What Happens After Elliott Wave 5?
Elliott Wave theory holds that price tends to move in waves: impulse and corrective waves. A corrective wave usually retraces 50-61% of an earlier impulse move before continuing its upward journey.
Simple corrections typically involve zigzags while more complex corrections may include flats, triangles and irregulars. Sometimes diagonal triangles may appear as waves 1 or 5.
Wave 5
If a sequence is trending upward, participants who bought during Wave 1 take profits and prices may drop significantly, creating Wave 2. Such price corrections often reach Fibonacci retracement levels and can have significant ramifications for investors.
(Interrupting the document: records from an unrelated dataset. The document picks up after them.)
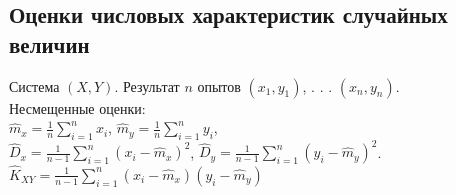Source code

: \documentclass[russian, 12pt, fleqn,x11names]{article}
\begin{document}
\subsection{Оценки числовых характеристик случайных величин}
Система $(X, Y)$. Результат $n$ опытов $(x_1, y_1)$, . . . $(x_n, y_n)$.\\
Несмещенные оценки:\\
$\hat{m}_x= \frac{1}{n} \displaystyle{\sum\limits_{i = 1} ^{n}} x_i$,  $\hat{m}_y= \frac{1}{n} \displaystyle{\sum\limits_{i = 1} ^{n}} y_i$,\\
$\hat{D}_x = \frac{1}{n - 1} \displaystyle{\sum\limits_{i = 1} ^{n}} (x_i - \hat{m}_x)^2$, 
$\hat{D}_y  = \frac{1}{n - 1} \displaystyle{\sum\limits_{i = 1} ^{n}} (y_i - \hat{m}_y)^2$.\\
$\hat{K}_{XY} = \frac{1}{n - 1} \displaystyle{\sum\limits_{i = 1} ^{n}} (x_i - \hat{m}_x) (y_i - \hat{m}_y)$ 
\end{document}

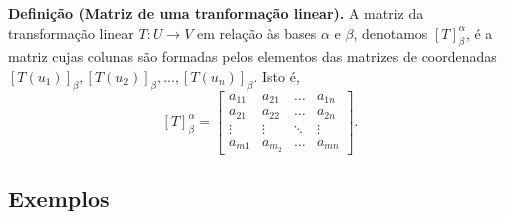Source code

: \vspace{1cm}

\textbf{Definição (Matriz de uma tranformação linear).}  A matriz da transformação linear $T: U \rightarrow V$ em relação às bases $\alpha$ e $\beta$, denotamos $[T]_{\beta}^{\alpha}$, é a matriz cujas colunas são formadas pelos elementos das matrizes de coordenadas $ [T(u_1)]_{\beta},  [T(u_2)]_{\beta},..., [T(u_n)]_{\beta}$. Isto é,
\vspace{0.3cm}
$$[T]_{\beta}^{\alpha}=\left[ \begin{array}{cccc}a_{11} &a_{21} & \hdots & a_{1n} \\ a_{21} & a_{22} & \hdots & a_{2n} \\ \vdots & \vdots & \ddots & \vdots \\ a_{m1}& a_{m_2} & \hdots & a_{mn} \end{array} \right].$$


\subsection{Exemplos}


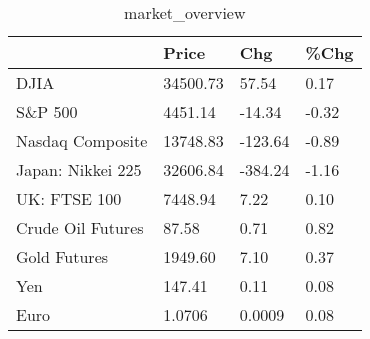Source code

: \documentclass{article}%
\begin{document}
%


\begin{table}[htbp]%
\caption{market\_overview}%
\centering%
\begin{adjustbox}{width=1\textwidth}%
\begin{tabular}{llll}
\toprule
                  &    Price &     Chg &  \%Chg \\
\midrule
             DJIA & 34500.73 &   57.54 &  0.17 \\
          S\&P 500 &  4451.14 &  -14.34 & -0.32 \\
 Nasdaq Composite & 13748.83 & -123.64 & -0.89 \\
Japan: Nikkei 225 & 32606.84 & -384.24 & -1.16 \\
     UK: FTSE 100 &  7448.94 &    7.22 &  0.10 \\
Crude Oil Futures &    87.58 &    0.71 &  0.82 \\
     Gold Futures &  1949.60 &    7.10 &  0.37 \\
              Yen &   147.41 &    0.11 &  0.08 \\
             Euro &   1.0706 &  0.0009 &  0.08 \\
\bottomrule
\end{tabular}
%
\end{adjustbox}%
\end{table}

%
\end{document}
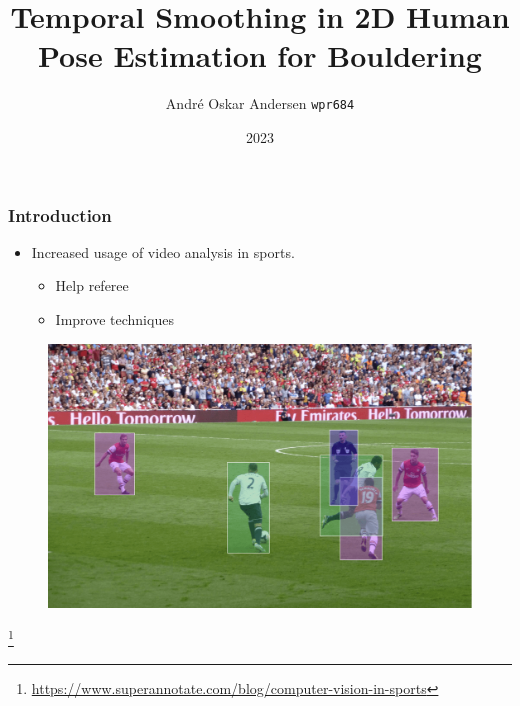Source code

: \documentclass{beamer}
\begin{document}
\beamertemplatenavigationsymbolsempty

\title{Temporal Smoothing in 2D Human Pose Estimation for Bouldering}

\author{André Oskar Andersen
\newline \small \texttt{wpr684}}


\date{2023}

\newcommand\unfootnote[1]{%
  \begingroup
  \renewcommand\thefootnote{}\footnote{#1}%
  \addtocounter{footnote}{-1}%
  \endgroup
}

\frame{\titlepage}

\begin{frame}
    \frametitle{Introduction}
    \begin{minipage}{0.5\textwidth}
        \begin{itemize}
            \item<1-> Increased usage of video analysis in sports.
            \begin{itemize}
                \item Help referee
                \item Improve techniques
            \end{itemize}
        \end{itemize}
    \end{minipage} \hfill
    \begin{minipage}{0.45\textwidth}
        \begin{figure}
            \center
            \includegraphics[width = \textwidth]{./entities/soccer_cv.png}
        \end{figure}
    \end{minipage}
    \unfootnote{\tiny \url{https://www.superannotate.com/blog/computer-vision-in-sports}}
\end{frame}
\end{document}
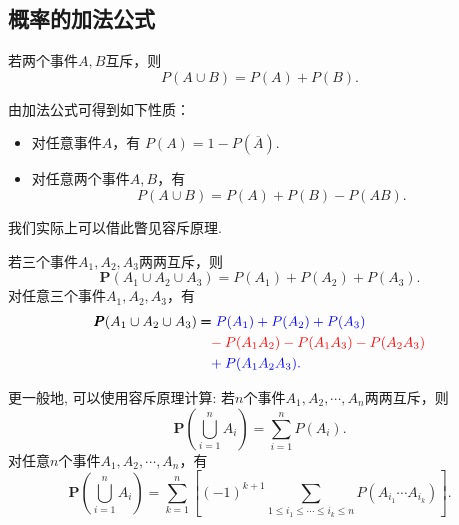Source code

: \subsection{概率的加法公式}
\begin{proposition}[加法公式]
    若两个事件$A,B$互斥，则
    $$P(A\cup B)=P(A)+P(B).$$
\end{proposition}

\begin{remark}
    由加法公式可得到如下性质：
    \begin{itemize}
        \item 对任意事件$A$，有
              $P(A)=1-P\left(\overline{A}\right).$
        \item 对任意两个事件$A,B$，有
              $$P(A\cup B)=P(A)+P(B)-P(AB).$$
    \end{itemize}
\end{remark}

\begin{asidebox}
    我们实际上可以借此瞥见容斥原理. 
\begin{remark}
    若三个事件$A_1, A_2, A_3$两两互斥，则
    $$\pmb P(A_1 \cup A_2 \cup A_3) = P(A_1)+P(A_2)+P(A_3).$$
    对任意三个事件$A_1, A_2, A_3$，有
    \begin{align*}
        \pmb P(A_1 \cup A_2 \cup A_3) & \pmb=\color{blue}P(A_1)+P(A_2)+P(A_3)              \\
                                      & \phantom=\color{red}-P(A_1A_2)-P(A_1A_3)-P(A_2A_3) \\
                                      & \phantom=\color{blue}+P(A_1A_2A_3).
    \end{align*}%
\end{remark}

\begin{remark}
    更一般地, 可以使用容斥原理计算: 
    若$n$个事件$A_1, A_2, \cdots, A_n$两两互斥，则
    $$\pmb P\left( \bigcup_{i=1}^n A_i \right)=\sum_{i=1}^n P(A_i).$$
    \vspace{0.2in}
    对任意$n$个事件$A_1, A_2, \cdots, A_n$，有
    $$\pmb P\left( \bigcup_{i=1}^n A_i \right)=\sum_{k=1}^n \left[ (-1)^{k+1} \sum_{1\le i_1\le \cdots\le i_k \le n} P(A_{i_1}\cdots A_{i_k}) \right].$$
\end{remark}


\end{asidebox}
Depth of the corrective wave is determined by impulse wave’s length; therefore, there are a few general rules which apply. One is that corrective waves should not overlap the end of Wave 1, rather they must have different lengths altogether. Another basic principle states that no five-wave sequence should have its shortest wave being overall shortest of all five waves combined in any one series.
Not forgetting, within impulsive waves there may be extensions; typically in the form of zigzags and double/triple zigzags. Triangles in which upper and lower trend lines diverge or expanding triangles where lower line extends outward can also display extensions which makes identifying waves as impulse or correction more challenging.
Wave 6
Market participants in this wave attempt to take profits, which causes prices to decline and create wave 2. When prices reach their starting point again, participants begin buying again, leading prices back up causing wave 3 of the sequence.
Each impulse wave in a trend contains three motive waves and two corrective waves, providing traders with an indicator of possible trend changes that they can confirm with other technical analysis tools.
Corrections within an impulse wave typically retrace 50-61.88% of its preceding impulse wave, without overlap or equal length actionary waves – like Wave 3 which cannot match Wave 1; furthermore it cannot end beyond it either. Corrections can take many forms including flat, zigzag and triangle shapes as well as expanding flats which fulfill alternation rules by ending above Wave A’s high point and below its low.
Wave 7
Wave five marks the final major move in any trend direction and often lacks the intensity of wave three; its relative lack of energy may also be evidenced by price divergences in momentum indicators that indicate that corrective actions might soon follow.
Normal Wave Five extension typically takes the form of either a flat or zigzag wave; this wave is known as the C Wave of an Impulse and in many instances will reach or even surpass its depths.
Additionally, Wave C will have an approximate relationship of 0.6181 with Wave 1 and 1.6818 with Wave 3. It may also truncate, although this is rare given that its zigzags and flats must alternate; otherwise both sides would form triangles simultaneously indicating incorrect counting of Wave 3.
Wave 8
Wave 2 unfolds as a corrective move and cannot extend past its starting point in wave 1. Prices often retrace deeply during this stage and pessimism is generally high; volume often declines and channels lines can often be penetrated.
Elliott Wave theory describes wave 4 as the shortest wave and allows it to take on various shapes including zigzags, flats and triangles. According to its rules however, wave 4 must never cross into price territory of wave 1 at any point in time.
As is typical for markets, when correction of the fifth wave has occurred it will typically retrace not just its own course but that of all waves since Wave 1 started. This recent downward move may take the form of a zigzag or flat move with net travel equal to or exceeding that of previous waves by equal distance; expanding triangles may extend their net travel by an amount equal to or even exceeding 1.618 x the length of Wave 5. This ratio applies also for double and triple corrections.